Stress hydrique en Tunisie : une crise dont on parle peu

Alors que le changement climatique aggrave le stress hydrique, que les pluies se font rares depuis le début de la saison agricole, que les barrages, déjà obstrués, se vident, le gouvernement tunisien ne semble pas mesurer l’ampleur de la menace à laquelle le pays fait face. (Illustration: barrage Sidi Salem).

C’est dans ce contexte difficile que le Forum Tunisien pour les droits économiques et sociaux (FTDES) a publié, en ce début janvier 2023, une note intitulée «La crise de l’eau en Tunisie : une mauvaise gestion des ressources hydrauliques expose le pays à un stress hydrique», où il appelle le gouvernement à accélérer l’adoption du code de l’eau, toujours en suspens, afin de faire face à la crise hydraulique à laquelle est confrontée la Tunisie, tout mettant l’accent sur la nécessité d’inscrire l’accès à l’eau comme «un droit fondamental», en accordant la priorité à l’usage domestique.

Ce texte, souligne le FTDES, doit prévoir un article portant sur la protection des ressources en eaux conventionnelles, notamment, les eaux souterraines dont le volume d’exploitation s’élève à plus de 125% dans les régions du sud.

Gaspillage tous azimuts

Selon l’organisation, cette mesure permettrait de durcir les conditions d’octroi d’autorisation de forage de puits et de lutter contre les puits anarchiques estimés à 19 000 en 2019. Elle a, par ailleurs, mis l’accent sur la nécessité de mettre fin à «l’anarchie exécutive» et de limiter le nombre d’intervenants dans le secteur. Elle a, ce titre, suggéré de créer un ministère dédié strictement au secteur de l’eau, lequel aura pour mission de chapeauter les différentes structures concernées.

Evoquant le secteur agricole, le forum a jugé indispensable d’élaborer un nouveau plan agricole qui prend en considération la spécificité de chaque région et la rentabilité des cultures.
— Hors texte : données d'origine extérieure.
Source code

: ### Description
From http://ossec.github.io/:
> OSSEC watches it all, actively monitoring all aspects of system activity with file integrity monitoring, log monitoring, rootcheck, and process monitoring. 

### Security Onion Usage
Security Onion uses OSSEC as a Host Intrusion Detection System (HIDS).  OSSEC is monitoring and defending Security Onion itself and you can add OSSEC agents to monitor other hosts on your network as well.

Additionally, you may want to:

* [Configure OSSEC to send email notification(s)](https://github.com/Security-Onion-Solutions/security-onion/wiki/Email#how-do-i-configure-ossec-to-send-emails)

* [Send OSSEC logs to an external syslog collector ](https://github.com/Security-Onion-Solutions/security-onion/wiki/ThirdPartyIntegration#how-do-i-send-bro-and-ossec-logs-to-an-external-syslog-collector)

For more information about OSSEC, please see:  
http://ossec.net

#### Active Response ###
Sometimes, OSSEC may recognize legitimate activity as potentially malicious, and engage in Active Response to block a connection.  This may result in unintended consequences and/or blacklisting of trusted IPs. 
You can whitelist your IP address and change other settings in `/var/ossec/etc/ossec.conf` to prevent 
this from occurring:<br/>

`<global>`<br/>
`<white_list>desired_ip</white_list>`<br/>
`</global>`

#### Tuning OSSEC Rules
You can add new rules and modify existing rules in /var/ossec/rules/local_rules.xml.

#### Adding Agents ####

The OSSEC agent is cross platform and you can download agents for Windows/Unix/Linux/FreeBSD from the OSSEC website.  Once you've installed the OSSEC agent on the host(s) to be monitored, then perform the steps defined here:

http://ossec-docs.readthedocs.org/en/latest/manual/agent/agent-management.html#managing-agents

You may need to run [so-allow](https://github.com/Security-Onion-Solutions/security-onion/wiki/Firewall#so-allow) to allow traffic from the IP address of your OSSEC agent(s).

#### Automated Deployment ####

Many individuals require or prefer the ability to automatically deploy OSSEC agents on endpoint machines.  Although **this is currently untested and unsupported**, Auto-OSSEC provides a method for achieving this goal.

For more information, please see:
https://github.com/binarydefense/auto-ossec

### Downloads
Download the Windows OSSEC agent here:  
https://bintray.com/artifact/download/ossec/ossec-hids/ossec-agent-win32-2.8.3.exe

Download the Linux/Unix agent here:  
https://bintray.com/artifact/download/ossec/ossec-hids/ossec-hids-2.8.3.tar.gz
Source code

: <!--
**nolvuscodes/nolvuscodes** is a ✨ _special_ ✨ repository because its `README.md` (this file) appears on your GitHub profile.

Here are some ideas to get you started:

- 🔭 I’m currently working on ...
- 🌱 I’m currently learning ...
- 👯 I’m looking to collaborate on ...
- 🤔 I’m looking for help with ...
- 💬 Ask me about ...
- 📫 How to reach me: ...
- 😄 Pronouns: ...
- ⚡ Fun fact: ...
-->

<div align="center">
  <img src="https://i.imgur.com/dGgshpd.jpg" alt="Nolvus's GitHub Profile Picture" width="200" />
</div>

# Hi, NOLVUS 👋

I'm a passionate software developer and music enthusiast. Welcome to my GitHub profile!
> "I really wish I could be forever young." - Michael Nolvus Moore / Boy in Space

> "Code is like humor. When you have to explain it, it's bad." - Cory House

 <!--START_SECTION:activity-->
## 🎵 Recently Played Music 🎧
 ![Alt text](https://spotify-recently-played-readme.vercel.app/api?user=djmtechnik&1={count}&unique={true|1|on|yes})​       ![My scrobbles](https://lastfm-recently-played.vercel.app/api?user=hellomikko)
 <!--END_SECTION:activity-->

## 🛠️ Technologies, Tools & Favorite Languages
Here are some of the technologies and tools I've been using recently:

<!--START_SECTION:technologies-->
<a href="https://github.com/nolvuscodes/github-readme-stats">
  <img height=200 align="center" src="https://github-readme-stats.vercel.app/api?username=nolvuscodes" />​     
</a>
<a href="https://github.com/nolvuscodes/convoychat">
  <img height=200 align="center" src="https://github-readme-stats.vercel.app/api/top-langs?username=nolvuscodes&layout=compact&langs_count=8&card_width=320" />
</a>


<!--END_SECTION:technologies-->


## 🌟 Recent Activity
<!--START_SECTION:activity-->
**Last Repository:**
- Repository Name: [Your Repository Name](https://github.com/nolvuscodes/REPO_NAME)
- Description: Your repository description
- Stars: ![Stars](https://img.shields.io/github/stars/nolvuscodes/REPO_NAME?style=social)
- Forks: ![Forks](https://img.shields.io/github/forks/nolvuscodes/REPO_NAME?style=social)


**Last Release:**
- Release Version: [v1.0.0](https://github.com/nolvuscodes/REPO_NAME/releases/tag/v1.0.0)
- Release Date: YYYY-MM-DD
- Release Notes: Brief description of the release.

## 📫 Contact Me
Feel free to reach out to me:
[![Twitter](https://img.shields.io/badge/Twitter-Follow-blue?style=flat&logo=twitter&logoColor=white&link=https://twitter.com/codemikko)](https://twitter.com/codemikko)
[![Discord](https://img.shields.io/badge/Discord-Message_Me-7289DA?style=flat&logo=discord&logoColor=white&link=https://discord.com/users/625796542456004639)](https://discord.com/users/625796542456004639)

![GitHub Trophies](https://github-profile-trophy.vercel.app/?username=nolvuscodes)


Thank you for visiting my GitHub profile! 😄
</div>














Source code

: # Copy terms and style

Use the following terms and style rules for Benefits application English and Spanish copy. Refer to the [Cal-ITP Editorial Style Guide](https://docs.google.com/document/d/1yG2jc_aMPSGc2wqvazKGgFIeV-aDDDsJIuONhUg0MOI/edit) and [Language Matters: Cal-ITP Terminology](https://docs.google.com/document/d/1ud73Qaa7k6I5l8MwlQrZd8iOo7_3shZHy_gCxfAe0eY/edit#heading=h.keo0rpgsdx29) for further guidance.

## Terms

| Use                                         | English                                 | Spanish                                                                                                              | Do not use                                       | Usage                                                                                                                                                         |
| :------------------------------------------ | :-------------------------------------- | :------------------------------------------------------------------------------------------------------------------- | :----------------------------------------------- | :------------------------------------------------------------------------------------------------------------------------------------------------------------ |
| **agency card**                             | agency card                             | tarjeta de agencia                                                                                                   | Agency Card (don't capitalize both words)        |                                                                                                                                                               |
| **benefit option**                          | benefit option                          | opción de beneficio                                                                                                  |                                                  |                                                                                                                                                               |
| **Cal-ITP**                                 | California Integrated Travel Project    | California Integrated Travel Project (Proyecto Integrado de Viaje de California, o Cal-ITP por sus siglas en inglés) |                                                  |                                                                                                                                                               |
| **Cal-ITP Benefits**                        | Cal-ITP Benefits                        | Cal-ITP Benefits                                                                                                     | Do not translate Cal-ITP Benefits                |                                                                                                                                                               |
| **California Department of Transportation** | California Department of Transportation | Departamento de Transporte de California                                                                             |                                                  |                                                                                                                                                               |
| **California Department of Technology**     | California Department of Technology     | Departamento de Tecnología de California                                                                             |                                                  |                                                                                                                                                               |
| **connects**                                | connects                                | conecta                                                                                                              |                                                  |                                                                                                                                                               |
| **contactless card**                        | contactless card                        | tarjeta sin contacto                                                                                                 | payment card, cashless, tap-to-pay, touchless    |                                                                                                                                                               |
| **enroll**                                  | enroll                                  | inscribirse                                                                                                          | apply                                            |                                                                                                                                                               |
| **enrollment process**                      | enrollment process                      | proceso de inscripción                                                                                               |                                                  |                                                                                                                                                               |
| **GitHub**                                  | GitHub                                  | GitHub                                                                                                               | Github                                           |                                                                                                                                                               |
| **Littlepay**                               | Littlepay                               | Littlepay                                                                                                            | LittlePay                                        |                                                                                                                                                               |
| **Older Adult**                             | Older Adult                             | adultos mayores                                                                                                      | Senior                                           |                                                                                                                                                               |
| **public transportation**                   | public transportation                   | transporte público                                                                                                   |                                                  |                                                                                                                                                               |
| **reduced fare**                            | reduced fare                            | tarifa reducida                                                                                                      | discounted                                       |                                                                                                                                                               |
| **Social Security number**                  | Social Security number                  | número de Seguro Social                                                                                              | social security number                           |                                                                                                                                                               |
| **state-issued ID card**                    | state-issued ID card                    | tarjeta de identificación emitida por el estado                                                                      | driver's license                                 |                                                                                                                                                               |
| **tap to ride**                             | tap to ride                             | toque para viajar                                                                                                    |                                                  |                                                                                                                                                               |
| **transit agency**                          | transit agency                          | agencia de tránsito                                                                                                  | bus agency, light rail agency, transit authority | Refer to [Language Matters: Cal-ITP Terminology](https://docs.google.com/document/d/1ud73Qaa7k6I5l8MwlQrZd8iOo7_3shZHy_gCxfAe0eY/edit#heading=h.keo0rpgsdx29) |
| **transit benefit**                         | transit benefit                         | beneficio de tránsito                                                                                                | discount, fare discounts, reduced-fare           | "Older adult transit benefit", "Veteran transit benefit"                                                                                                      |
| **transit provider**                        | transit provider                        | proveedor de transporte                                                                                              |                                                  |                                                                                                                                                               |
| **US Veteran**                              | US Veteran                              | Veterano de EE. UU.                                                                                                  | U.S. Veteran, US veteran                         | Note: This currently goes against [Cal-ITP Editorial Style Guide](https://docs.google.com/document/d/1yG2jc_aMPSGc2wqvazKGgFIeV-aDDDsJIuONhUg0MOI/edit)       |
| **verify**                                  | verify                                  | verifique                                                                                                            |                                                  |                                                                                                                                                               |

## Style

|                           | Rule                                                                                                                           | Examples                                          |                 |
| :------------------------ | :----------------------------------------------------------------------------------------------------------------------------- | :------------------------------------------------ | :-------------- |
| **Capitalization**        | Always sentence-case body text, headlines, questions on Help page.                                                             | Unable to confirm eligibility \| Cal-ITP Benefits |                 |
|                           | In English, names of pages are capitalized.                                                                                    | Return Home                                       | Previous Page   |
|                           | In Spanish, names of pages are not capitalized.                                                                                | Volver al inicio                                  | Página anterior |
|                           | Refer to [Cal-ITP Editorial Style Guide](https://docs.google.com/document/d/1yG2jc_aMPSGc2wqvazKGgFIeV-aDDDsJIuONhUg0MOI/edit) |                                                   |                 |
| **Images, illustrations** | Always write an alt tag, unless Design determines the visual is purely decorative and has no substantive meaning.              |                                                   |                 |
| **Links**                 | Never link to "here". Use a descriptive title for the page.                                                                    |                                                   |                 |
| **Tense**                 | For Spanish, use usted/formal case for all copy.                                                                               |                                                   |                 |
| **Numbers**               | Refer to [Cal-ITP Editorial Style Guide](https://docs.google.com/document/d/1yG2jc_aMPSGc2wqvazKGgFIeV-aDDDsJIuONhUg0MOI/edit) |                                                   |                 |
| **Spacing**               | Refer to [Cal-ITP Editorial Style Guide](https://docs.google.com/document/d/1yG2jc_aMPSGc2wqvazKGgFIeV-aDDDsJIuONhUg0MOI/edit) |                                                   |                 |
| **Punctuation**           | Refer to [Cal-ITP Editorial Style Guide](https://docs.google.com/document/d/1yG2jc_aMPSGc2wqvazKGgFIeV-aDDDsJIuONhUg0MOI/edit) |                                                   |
Face à un secteur qui consomme près de 80% des ressources hydrauliques sans pour autant garantir l’autosuffisance alimentaire, il est impératif, souligne l’organisation, de réduire les cultures agricoles très consommatrices d’eau comme les agrumes et les fruits.

Pour ce qui est de l’industrie, le FTDES a déploré l’absence d’une stratégie nationale visant à contrôler les eaux utilisées dans le secteur, citant l’exemple du textile, dont les eaux usées ont endommagé des zones entières.

Il a, à cet égard, déploré l’absence de mécanismes de recyclage de ces eaux, appelant, à «appliquer le principe de pollueur-payeur».

En ce qui concerne le secteur touristique, le Forum a fait remarquer que les hôtels et les établissements touristiques, qui accueillent des millions de touristes chaque année, sont des lieux de gaspillage d’eau. L’Etat est par conséquent appelé à recourir à de ressources non conventionnelles dans ce secteur comme le dessalement de l’eau de mer.

Vétusté des réseaux de la Sonede

Sur le plan logistique, l’organisation a suggéré de doubler la capacité de stockage pour atteindre 20% au minimum de l’ensemble des précipitations qui dépassent 36 milliards m3, afin d’aider la Tunisie à faire face au stress hydrique. Cependant, cette mesure demeure tributaire de la capacité du pays à aménager de nouveaux barrages et de réhabilité ceux qui sont vétustes, ajoute-t-elle.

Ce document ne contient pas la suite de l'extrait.